Gaudí: el padre de la biomimética?

En una primera búsqueda en cualquier portal de Internet sobre la biomimética, todos los resultados apuntan a lo mismo: tecnología contemporánea, arquitectura moderna y nuevas técnicas de diseño. Pero uno de los grandes referentes de la arquitectura modernista catalana ya hablaba de biomimética e inspiración natural durante los siglos XIX y XX: «Con tiestos de flores, rodeado de viñas y olivares, animado por el cloquear de las gallinas, el canto de los pájaros y el de los insectos, y con las montañas de Prades al fondo, capté las más puras y placenteras imágenes de la Naturaleza, que siempre es mi maestra», decía Gaudí.

Sus formas naturalistas son ampliamente reconocidas: columnas en forma de palmeras, cúpulas que imitan remolinos, paredes con gotas que manan desde el techo como una intensa lluvia primaveral… Pero la bioinspiración no sólo se queda en el ámbito estético sino que marca la construcción técnica de sus edificios. La casa Batlló es un ejemplo, como vemos en sus puertas con aberturas que imitan las branquias de un pez para que las salas interiores puedan respirar aire fresco y ventilarse en épocas veraniegas.

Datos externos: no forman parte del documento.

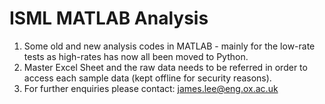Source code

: # ISML MATLAB Analysis

1. Some old and new analysis codes in MATLAB - mainly for the low-rate tests as high-rates has now all been moved to Python.
2. Master Excel Sheet and the raw data needs to be referred in order to access each sample data (kept offline for security reasons).
3. For further enquiries please contact: james.lee@eng.ox.ac.uk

Gaudí provenia d’una família d’artesans i ell, imitant la tradició dels seus pares i avis, treballava en el seu taller experimentant amb plànols, tècniques i noves formes arquitectòniques. Assegura que totes les seves idees les trobava a la natura, el llibre on estan apuntades totes les fórmules. «El gran libro, siempre abierto y que tenemos que hacer un esfuerzo para leer, es el de la Naturaleza, y los otros libros se toman a partir de él, y en ellos se encuentran los errores y malas interpretaciones de los hombres».

Pero como la naturaleza, sus ideas no eran estáticas: iba practicando sobre terreno. Si algo no funcionaba, lo cambiaba sobre la marcha. Los planos eran las guías, pero el sentido común y la observación era lo que realmente determinaba la evolución de la obra. Concebía la naturaleza como un todo integrado, en el que árboles, animales y geografía interactuaban según iban evolucionando, no seguían un rígido plano establecido. Por eso mismo, él siempre estaba en las obras, observando, analizando, dejándose inspirar por la evolución natural de las cosas y no por sus ideas preestablecidas.